In the area of insolvency law, we would like to draw your attention to the judgement of the Supreme Court ref. no. 29 ICdo 57/2021, in which the Supreme Court dealt with the validity of a contract concluded between a limited liability company on the one part and its sole owner and executive director on the other part in the event of failure to comply with the prescribed form [notarial deed or (as is the case under the current Business Corporations Act) written form with officially verified signatures]. It concluded that the obligation to comply with the legally required form of that contract (in this case, a set-off agreement) was not affected by the fact that the purpose pursued by its conclusion could also have been achieved by one of the parties by means of a unilateral legal act. What is important is that a bilateral act (contract) has been agreed.

Another interesting insolvency judgment with an overlap into transaction law is judgement ref. no. 29 ICdo 133/2020. The Supreme Court dealt with the issue of whether the protection of creditors under the Transformation Act is also supplemented by other protection, i.e. the possibility of challenging transformation on the basis of actions to set aside, in this case an action to set aside under the insolvency law. The Supreme Court stated that the Transformation Act does not explicitly exclude the possibility of challenging the transformation project by means of an action to set aside, and also the Insolvency Act does not contain an exclusion in this respect. With regard to the interest of creditor protection and in accordance with the literature on the subject, the Supreme Court concludes that it finds no reason to prevent the conclusion that the de-merger project can be challenged by an action to set aside under the Insolvency Act.

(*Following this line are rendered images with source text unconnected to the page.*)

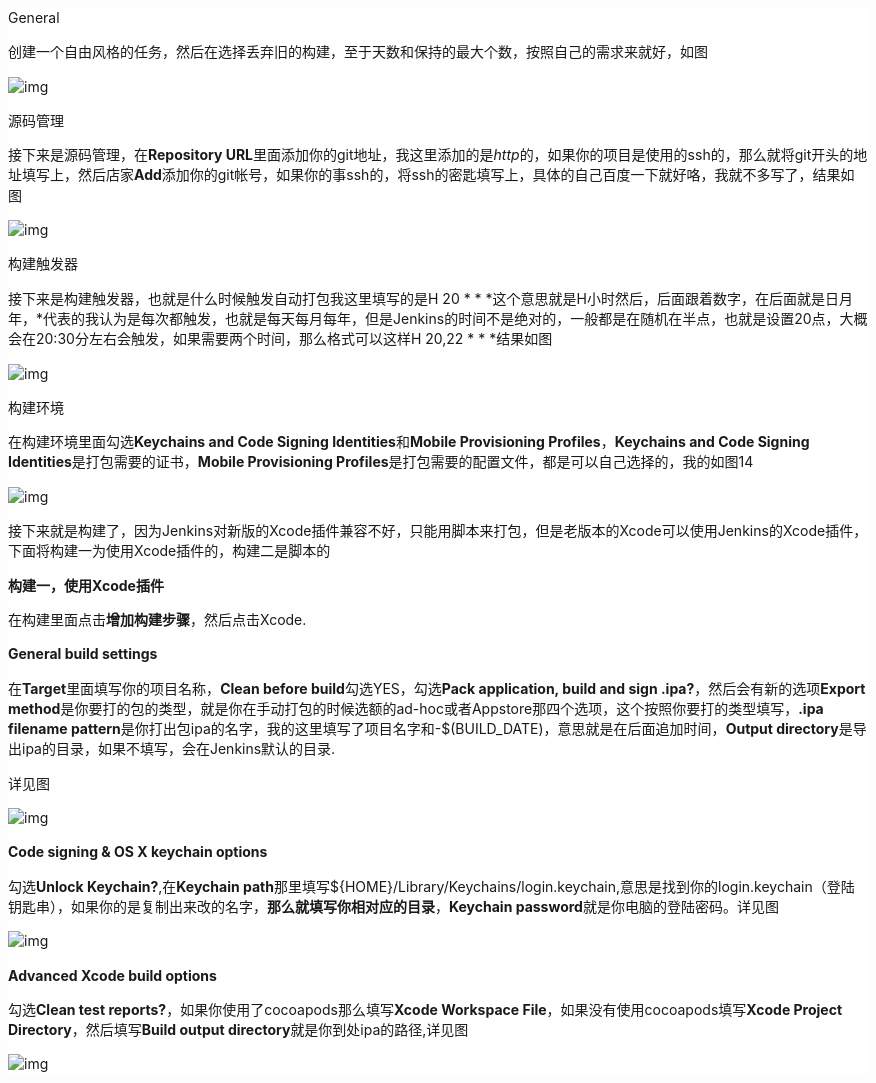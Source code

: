 General

创建一个自由风格的任务，然后在选择丢弃旧的构建，至于天数和保持的最大个数，按照自己的需求来就好，如图

![img](https://upload-images.jianshu.io/upload_images/3499748-3ce2cf68feb817fc.jpeg?imageMogr2/auto-orient/strip%7CimageView2/2/w/700)

源码管理

接下来是源码管理，在**Repository URL**里面添加你的git地址，我这里添加的是*http*的，如果你的项目是使用的ssh的，那么就将git开头的地址填写上，然后店家**Add**添加你的git帐号，如果你的事ssh的，将ssh的密匙填写上，具体的自己百度一下就好咯，我就不多写了，结果如图

![img](https://upload-images.jianshu.io/upload_images/3499748-60eaaca3a34ac160.png?imageMogr2/auto-orient/strip%7CimageView2/2/w/700)

构建触发器

接下来是构建触发器，也就是什么时候触发自动打包我这里填写的是H 20 * * *这个意思就是H小时然后，后面跟着数字，在后面就是日月年，*代表的我认为是每次都触发，也就是每天每月每年，但是Jenkins的时间不是绝对的，一般都是在随机在半点，也就是设置20点，大概会在20:30分左右会触发，如果需要两个时间，那么格式可以这样H 20,22 * * *结果如图

![img](https://upload-images.jianshu.io/upload_images/3499748-fb89921af6677d23.png?imageMogr2/auto-orient/strip%7CimageView2/2/w/700)

构建环境

在构建环境里面勾选**Keychains and Code Signing Identities**和**Mobile Provisioning Profiles**，**Keychains and Code Signing Identities**是打包需要的证书，**Mobile Provisioning Profiles**是打包需要的配置文件，都是可以自己选择的，我的如图14

![img](https://upload-images.jianshu.io/upload_images/3499748-6ba2dc28a1b1abb7.png?imageMogr2/auto-orient/strip%7CimageView2/2/w/700)

接下来就是构建了，因为Jenkins对新版的Xcode插件兼容不好，只能用脚本来打包，但是老版本的Xcode可以使用Jenkins的Xcode插件，下面将构建一为使用Xcode插件的，构建二是脚本的

**构建一，使用Xcode插件**

在构建里面点击**增加构建步骤**，然后点击Xcode.

**General build settings**

在**Target**里面填写你的项目名称，**Clean before build**勾选YES，勾选**Pack application, build and sign .ipa?**，然后会有新的选项**Export method**是你要打的包的类型，就是你在手动打包的时候选额的ad-hoc或者Appstore那四个选项，这个按照你要打的类型填写，**.ipa filename pattern**是你打出包ipa的名字，我的这里填写了项目名字和-$(BUILD_DATE)，意思就是在后面追加时间，**Output directory**是导出ipa的目录，如果不填写，会在Jenkins默认的目录.

详见图

![img](https://upload-images.jianshu.io/upload_images/3499748-6dc4898f135c412b.png?imageMogr2/auto-orient/strip%7CimageView2/2/w/700)

**Code signing & OS X keychain options**

勾选**Unlock Keychain?**,在**Keychain path**那里填写${HOME}/Library/Keychains/login.keychain,意思是找到你的login.keychain（登陆钥匙串），如果你的是复制出来改的名字，**那么就填写你相对应的目录**，**Keychain password**就是你电脑的登陆密码。详见图

![img](https://upload-images.jianshu.io/upload_images/3499748-09036c0b33938b73.png?imageMogr2/auto-orient/strip%7CimageView2/2/w/700)

**Advanced Xcode build options**

勾选**Clean test reports?**，如果你使用了cocoapods那么填写**Xcode Workspace File**，如果没有使用cocoapods填写**Xcode Project Directory**，然后填写**Build output directory**就是你到处ipa的路径,详见图

![img](https://upload-images.jianshu.io/upload_images/3499748-111db80c71ce4e00.png?imageMogr2/auto-orient/strip%7CimageView2/2/w/700)

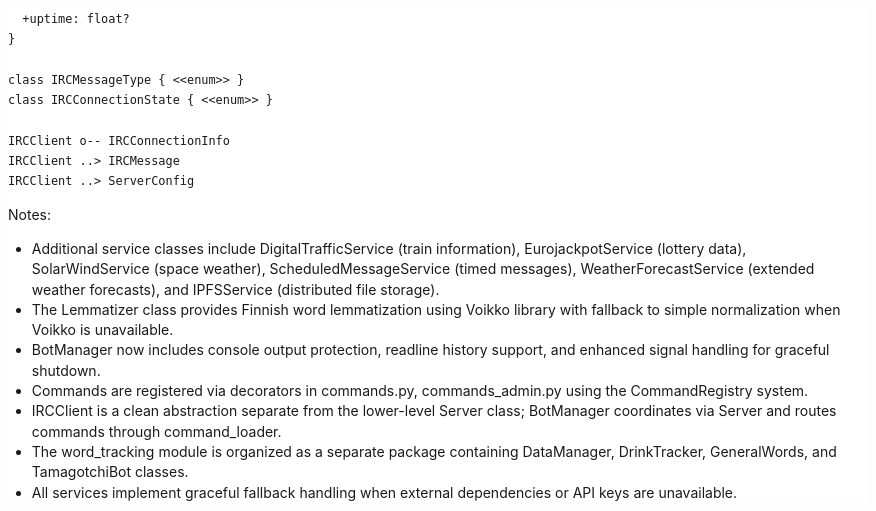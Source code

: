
 ```mermaid
  +uptime: float?
}

class IRCMessageType { <<enum>> }
class IRCConnectionState { <<enum>> }

IRCClient o-- IRCConnectionInfo
IRCClient ..> IRCMessage
IRCClient ..> ServerConfig
```

Notes:
- Additional service classes include DigitalTrafficService (train information), EurojackpotService (lottery data), SolarWindService (space weather), ScheduledMessageService (timed messages), WeatherForecastService (extended weather forecasts), and IPFSService (distributed file storage).
- The Lemmatizer class provides Finnish word lemmatization using Voikko library with fallback to simple normalization when Voikko is unavailable.
- BotManager now includes console output protection, readline history support, and enhanced signal handling for graceful shutdown.
- Commands are registered via decorators in commands.py, commands_admin.py using the CommandRegistry system.
- IRCClient is a clean abstraction separate from the lower-level Server class; BotManager coordinates via Server and routes commands through command_loader.
- The word_tracking module is organized as a separate package containing DataManager, DrinkTracker, GeneralWords, and TamagotchiBot classes.
- All services implement graceful fallback handling when external dependencies or API keys are unavailable.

Other interesting news in the case law

  • In its judgement ref. no. 29 Cdo 3552/2020, the Supreme Court dealt with a right of disposal over a bank account in relation to unjust enrichment. It found that the right of disposal over a bank account also included the right to withdraw funds. However, the further use of those funds and the lawfulness of such use is no longer a question dependent on the existence or scope of the right of disposal, but on the legal relationship between the account holder and beneficiary. In the present case, the person with the right of disposal transferred funds from the plaintiff’s bank account to their own account. In order to answer the question whether they could have been unjustly enriched at the expense of the plaintiff, the decisive factor is whether such a transfer could have been based on a proper legal reason. The lower courts considered that the disputed promissory note could not be such a sufficient reason for the transfer of funds. However, the Supreme Court did not see it so clearly and returned the case to the lower courts to take a closer look at the disputed promissory note and its validity.
  • An earlier judgment of the Supreme Court ref. No. 26 Cdo 3352/2021 addressed the question of whether the provisions of the Civil Code on the voidness of legal acts due to their vagueness or incomprehensibility apply to the resolution of the assembly meeting of the association of owners. Given that the decision of the assembly meeting of the association of owners is a legal act, the Supreme Court concluded that the provisions of the Civil Code on the voidness of legal acts also apply to it. The decision must therefore also be assessed from that perspective.